The Looming Narco-State in Afghanistan
Afghan farmers are growing more opium today than at any time in recent memory, according to America’s watchdog in the country. By D. B. Grady
Testifying Wednesday before the Senate Caucus on International Narcotics Control, John Sopko, the special inspector general for Afghanistan reconstruction, offered a grim assessment of the war-torn country—and revealed startling details about America’s hapless reconstruction efforts there.
Few have a job as challenging as Sopko’s. As the inspector general, he must study our actions and spending, and uncover and investigate examples of fraud, waste, abuse, and corruption. Since the U.S. has spent the last 12 years blasting dollars into Afghanistan, “following the money” is a task on the order of investigating grains of sand in the desert. Still, Sopko and his team have proven to be uncompromising, inexhaustible, and enormously effective. His office is independent; he is not beholden to the usual feudal lords in Washington. As Congress has decided to sit this war out, Sopko has proven to be the conflict’s only real oversight mechanism.

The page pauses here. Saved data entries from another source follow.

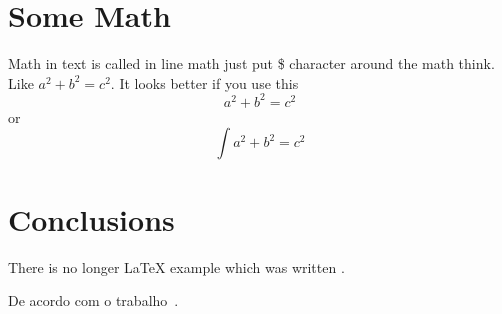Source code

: \documentclass[12pt, a4paper, twoside, titlepage]{article}
\begin{document}
 \section{Some Math}
 Math in text is called in line math just put \$ character around 
 the math think. Like $ a^2 + b^2 = c^2 $. It looks better if you use this 
 $$a^2 + b^2 = c^2$$
 or
 \begin{equation}
 \int a^2 + b^2 = c^2
 \end{equation}

\section{Conclusions}
\label{conclusions}
There is no longer \LaTeX{} example which was written \cite{Silveira2012a}.

De acordo com o trabalho~\cite{stroustrup2013}.



\end{document}
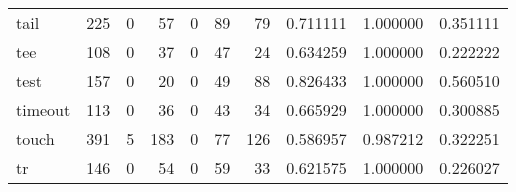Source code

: \begin{longtable}{lrrrrrrrrr}
tail      &                                                225 &                                                  0 &                                                 57 &                                                  0 &                                                 89 &                                                 79 &                                           0.711111 &                               1.000000 &                             0.351111 \\
tee       &                                                108 &                                                  0 &                                                 37 &                                                  0 &                                                 47 &                                                 24 &                                           0.634259 &                               1.000000 &                             0.222222 \\
test      &                                                157 &                                                  0 &                                                 20 &                                                  0 &                                                 49 &                                                 88 &                                           0.826433 &                               1.000000 &                             0.560510 \\
timeout   &                                                113 &                                                  0 &                                                 36 &                                                  0 &                                                 43 &                                                 34 &                                           0.665929 &                               1.000000 &                             0.300885 \\
touch     &                                                391 &                                                  5 &                                                183 &                                                  0 &                                                 77 &                                                126 &                                           0.586957 &                               0.987212 &                             0.322251 \\
tr        &                                                146 &                                                  0 &                                                 54 &                                                  0 &                                                 59 &                                                 33 &                                           0.621575 &                               1.000000 &                             0.226027 \\

\end{longtable}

Since taking charge in 2012, he’s uncovered everything from $230 million in missing spare parts to spending on diesel running $500 per gallon (when the going rate was around $5 per gallon). Thanks to Sopko, American taxpayers learned that they bought $200,000 thermostats for air conditioners in a small medical clinic that was never completed—and according to the Afghan government, was probably never going to be used. And that’s just in the areas to which he has access. Because of security concerns, by next year his office will be restricted to a mere 21 percent of the country.
And according to Sopko’s congressional testimony, things are bad. Really bad.
Since the fall of the Taliban government at the start of the war, the United States has invested $10 billion to fight the Afghan drug trade, through efforts such as ending poppy cultivation, halting the manufacture of narcotics, establishing drug treatment programs, and building a robust counternarcotics police force and criminal justice system. This might be money well spent, as 90 percent of the world’s opium originates in Afghanistan. No effort to build a stable nation there can succeed amid the hurricane forces of financial and institutional corruption that come with a thriving drug trade.
But 12 years and $10 billion later, according to Sopko’s testimony, “Afghan farmers are growing more opium poppies today than at any time in their modern history,” and despite the “mammoth investment” of American dollars and blood, “more land in Afghanistan is under poppy cultivation today than it was when the United States overthrew the Taliban in 2002.”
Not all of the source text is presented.